(DATA TO PROCESS Opens)

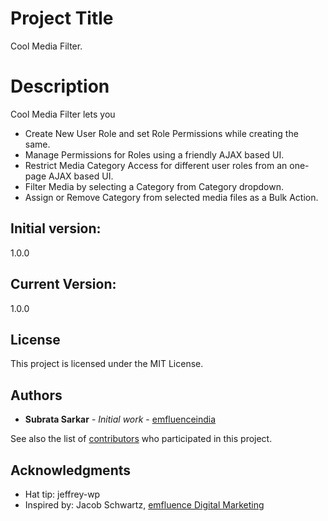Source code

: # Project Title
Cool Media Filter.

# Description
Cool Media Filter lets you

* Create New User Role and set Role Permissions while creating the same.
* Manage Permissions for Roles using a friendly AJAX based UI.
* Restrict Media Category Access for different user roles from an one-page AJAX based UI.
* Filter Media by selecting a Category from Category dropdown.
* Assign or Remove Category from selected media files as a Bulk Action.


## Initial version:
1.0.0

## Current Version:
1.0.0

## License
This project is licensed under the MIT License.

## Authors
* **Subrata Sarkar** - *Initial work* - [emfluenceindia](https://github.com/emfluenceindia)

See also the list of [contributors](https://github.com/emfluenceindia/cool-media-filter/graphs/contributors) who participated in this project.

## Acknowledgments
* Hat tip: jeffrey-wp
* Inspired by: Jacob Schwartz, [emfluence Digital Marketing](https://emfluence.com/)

(DATA TO PROCESS Closes)
(DATA TO PROCESS Opens)

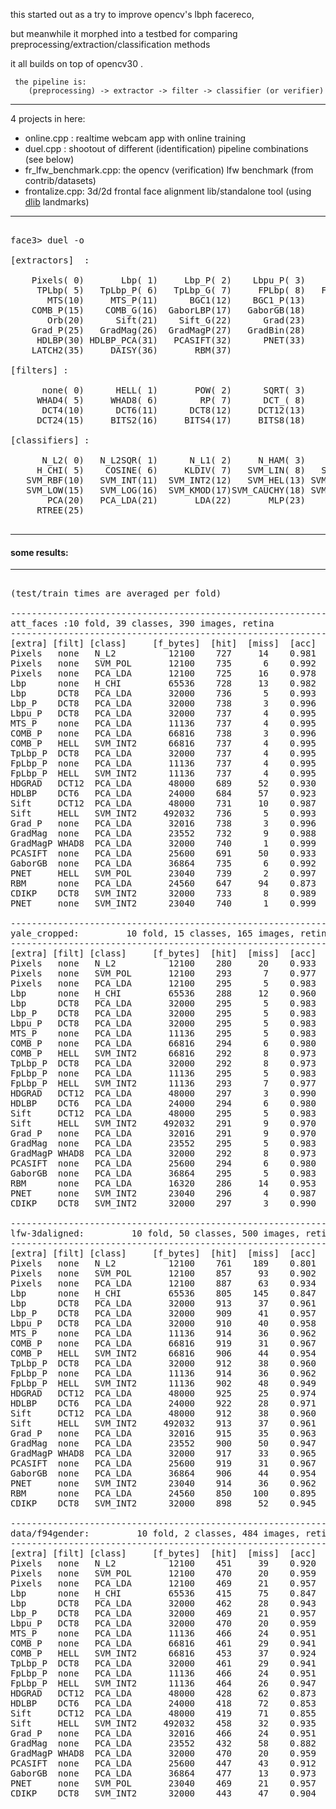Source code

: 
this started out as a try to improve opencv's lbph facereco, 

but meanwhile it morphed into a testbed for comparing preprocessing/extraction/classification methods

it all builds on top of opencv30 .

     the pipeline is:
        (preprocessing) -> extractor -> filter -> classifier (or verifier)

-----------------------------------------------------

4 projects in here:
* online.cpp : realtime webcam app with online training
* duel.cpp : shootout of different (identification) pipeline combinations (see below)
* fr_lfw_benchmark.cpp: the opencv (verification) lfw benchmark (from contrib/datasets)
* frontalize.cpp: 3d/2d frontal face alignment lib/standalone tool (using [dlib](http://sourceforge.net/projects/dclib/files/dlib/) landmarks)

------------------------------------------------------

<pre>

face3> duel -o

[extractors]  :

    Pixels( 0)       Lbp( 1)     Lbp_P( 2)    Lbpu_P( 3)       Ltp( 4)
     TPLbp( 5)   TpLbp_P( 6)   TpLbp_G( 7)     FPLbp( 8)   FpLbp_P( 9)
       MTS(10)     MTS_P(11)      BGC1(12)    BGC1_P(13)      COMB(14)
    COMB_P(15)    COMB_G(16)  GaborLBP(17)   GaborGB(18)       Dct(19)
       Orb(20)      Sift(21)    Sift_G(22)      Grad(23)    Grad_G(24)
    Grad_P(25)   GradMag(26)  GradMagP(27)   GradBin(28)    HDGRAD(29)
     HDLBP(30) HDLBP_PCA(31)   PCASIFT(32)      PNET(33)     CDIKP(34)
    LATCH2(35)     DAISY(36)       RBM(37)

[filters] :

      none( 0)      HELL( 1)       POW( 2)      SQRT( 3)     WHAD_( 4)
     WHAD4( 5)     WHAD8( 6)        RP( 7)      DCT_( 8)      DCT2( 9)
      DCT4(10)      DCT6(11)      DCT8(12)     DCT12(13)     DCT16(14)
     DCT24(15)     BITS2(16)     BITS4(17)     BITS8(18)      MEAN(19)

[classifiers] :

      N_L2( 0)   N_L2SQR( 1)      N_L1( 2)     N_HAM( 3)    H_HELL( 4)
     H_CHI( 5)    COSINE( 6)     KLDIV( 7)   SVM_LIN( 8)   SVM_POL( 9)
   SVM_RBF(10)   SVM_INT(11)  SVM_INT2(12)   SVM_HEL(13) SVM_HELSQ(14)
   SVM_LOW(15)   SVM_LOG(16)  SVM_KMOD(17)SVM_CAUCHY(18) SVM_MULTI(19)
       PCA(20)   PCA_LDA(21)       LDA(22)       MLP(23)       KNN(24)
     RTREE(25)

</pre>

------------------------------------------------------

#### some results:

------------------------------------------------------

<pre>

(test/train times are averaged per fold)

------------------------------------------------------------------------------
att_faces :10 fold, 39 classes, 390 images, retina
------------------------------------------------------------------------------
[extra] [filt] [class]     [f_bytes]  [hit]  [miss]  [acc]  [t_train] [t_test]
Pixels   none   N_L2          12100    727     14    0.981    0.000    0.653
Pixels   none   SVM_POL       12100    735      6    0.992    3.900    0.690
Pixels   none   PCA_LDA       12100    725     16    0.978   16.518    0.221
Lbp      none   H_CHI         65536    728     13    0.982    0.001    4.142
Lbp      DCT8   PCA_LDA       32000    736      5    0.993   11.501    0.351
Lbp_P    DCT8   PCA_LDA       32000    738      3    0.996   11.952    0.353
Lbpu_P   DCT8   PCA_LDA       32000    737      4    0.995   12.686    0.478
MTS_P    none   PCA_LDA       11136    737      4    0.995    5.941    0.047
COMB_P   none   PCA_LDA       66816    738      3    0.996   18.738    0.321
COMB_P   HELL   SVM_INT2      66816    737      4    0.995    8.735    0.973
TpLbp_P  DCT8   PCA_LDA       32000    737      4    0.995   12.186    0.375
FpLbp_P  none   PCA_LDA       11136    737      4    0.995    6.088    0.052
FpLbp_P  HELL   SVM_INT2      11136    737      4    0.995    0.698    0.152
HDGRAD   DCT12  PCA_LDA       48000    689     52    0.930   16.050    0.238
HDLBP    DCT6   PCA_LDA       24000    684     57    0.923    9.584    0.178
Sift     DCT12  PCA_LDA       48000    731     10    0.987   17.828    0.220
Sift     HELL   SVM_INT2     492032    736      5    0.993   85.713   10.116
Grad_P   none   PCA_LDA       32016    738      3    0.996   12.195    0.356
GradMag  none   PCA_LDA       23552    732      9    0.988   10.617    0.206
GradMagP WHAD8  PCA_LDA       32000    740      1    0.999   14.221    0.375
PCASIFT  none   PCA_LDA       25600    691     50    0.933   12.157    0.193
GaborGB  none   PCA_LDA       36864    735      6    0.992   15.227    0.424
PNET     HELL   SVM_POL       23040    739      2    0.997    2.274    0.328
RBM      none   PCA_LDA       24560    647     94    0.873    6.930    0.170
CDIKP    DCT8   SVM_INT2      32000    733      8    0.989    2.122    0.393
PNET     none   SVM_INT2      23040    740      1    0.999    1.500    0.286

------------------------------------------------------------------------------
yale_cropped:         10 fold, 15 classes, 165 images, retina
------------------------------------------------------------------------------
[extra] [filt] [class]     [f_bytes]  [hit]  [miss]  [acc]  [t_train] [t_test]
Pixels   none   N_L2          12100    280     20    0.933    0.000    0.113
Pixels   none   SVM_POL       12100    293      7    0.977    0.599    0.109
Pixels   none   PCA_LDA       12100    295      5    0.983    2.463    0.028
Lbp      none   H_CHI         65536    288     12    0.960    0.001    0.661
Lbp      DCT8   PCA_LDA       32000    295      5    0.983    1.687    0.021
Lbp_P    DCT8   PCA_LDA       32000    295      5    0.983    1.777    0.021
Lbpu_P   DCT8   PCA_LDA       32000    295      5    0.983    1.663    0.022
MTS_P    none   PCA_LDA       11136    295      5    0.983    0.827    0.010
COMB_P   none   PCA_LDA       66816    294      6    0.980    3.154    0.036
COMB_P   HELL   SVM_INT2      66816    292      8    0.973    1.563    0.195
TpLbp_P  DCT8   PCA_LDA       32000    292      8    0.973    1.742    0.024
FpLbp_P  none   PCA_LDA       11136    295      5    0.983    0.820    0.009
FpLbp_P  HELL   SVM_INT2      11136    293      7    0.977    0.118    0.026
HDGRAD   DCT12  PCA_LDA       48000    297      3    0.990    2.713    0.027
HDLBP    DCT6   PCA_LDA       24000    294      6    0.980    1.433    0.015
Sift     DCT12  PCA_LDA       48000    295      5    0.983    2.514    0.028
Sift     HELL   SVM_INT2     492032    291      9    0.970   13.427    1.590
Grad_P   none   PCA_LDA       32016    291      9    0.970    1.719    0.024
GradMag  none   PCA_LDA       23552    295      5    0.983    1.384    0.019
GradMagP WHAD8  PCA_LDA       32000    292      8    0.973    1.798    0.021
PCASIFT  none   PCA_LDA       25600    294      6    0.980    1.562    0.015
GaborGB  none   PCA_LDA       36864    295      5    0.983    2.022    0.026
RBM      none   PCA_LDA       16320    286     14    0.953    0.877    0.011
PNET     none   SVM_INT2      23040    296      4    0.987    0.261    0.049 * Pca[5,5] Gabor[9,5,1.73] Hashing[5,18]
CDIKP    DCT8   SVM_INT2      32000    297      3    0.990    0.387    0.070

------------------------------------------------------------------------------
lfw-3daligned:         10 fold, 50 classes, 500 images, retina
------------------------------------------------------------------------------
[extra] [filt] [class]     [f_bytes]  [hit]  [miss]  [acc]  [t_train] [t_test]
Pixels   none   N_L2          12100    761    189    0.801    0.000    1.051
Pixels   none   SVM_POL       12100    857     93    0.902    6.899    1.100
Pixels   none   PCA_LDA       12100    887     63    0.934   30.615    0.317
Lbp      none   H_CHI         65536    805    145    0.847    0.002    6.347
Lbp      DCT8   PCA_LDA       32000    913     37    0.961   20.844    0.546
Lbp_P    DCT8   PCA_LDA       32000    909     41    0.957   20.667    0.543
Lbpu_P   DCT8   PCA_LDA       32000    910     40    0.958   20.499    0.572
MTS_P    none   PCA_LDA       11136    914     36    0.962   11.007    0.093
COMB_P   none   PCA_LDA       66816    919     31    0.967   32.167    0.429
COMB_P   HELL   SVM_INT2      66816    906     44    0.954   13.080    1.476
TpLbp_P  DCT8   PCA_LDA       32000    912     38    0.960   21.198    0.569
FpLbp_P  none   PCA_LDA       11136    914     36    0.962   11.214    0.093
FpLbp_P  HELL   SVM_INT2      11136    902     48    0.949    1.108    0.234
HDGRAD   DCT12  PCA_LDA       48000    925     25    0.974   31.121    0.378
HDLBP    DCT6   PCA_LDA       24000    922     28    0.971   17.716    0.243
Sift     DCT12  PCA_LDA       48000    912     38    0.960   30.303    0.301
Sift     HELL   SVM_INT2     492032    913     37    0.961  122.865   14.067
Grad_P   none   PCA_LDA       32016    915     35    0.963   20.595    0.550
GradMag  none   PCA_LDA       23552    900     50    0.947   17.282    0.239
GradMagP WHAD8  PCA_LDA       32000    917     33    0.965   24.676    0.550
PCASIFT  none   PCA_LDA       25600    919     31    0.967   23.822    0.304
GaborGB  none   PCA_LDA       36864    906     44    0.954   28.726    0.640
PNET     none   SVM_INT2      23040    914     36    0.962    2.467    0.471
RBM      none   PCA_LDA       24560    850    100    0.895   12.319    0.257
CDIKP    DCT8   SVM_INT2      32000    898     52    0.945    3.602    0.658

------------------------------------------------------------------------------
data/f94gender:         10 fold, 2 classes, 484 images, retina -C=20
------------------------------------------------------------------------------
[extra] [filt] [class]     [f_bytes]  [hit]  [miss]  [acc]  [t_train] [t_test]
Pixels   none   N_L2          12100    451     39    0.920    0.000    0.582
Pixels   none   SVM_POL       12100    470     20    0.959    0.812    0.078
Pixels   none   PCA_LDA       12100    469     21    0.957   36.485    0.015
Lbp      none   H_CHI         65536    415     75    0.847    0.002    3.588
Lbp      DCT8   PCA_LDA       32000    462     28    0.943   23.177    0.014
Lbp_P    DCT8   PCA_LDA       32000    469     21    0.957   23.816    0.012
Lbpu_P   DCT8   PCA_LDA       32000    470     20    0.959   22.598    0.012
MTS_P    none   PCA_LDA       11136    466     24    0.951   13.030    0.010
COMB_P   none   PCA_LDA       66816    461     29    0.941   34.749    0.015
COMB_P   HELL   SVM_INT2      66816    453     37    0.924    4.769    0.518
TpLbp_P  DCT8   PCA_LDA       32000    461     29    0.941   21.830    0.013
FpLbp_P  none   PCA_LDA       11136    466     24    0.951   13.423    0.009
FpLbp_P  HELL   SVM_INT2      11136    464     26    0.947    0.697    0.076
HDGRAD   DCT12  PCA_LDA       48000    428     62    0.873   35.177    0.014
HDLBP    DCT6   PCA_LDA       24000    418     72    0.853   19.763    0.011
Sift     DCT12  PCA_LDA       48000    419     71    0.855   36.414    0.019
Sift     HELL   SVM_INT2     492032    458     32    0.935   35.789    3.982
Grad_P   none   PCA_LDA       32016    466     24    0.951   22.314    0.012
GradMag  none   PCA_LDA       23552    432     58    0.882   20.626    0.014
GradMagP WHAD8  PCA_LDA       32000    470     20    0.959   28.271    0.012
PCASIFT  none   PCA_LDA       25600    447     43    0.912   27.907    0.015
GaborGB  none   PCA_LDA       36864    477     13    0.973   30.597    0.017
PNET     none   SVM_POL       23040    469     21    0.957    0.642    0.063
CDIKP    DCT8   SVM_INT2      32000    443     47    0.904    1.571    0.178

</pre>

(DATA TO PROCESS Closes)
(DATA TO PROCESS Opens)

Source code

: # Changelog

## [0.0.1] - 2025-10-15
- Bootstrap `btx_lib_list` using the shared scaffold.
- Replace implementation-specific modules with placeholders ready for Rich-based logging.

(DATA TO PROCESS Closes)

• WHAT IS NEEDED
Present each line from the listing that holds the string "duel".

• RESPONSE
* duel.cpp : shootout of different (identification) pipeline combinations (see below)
face3> duel -o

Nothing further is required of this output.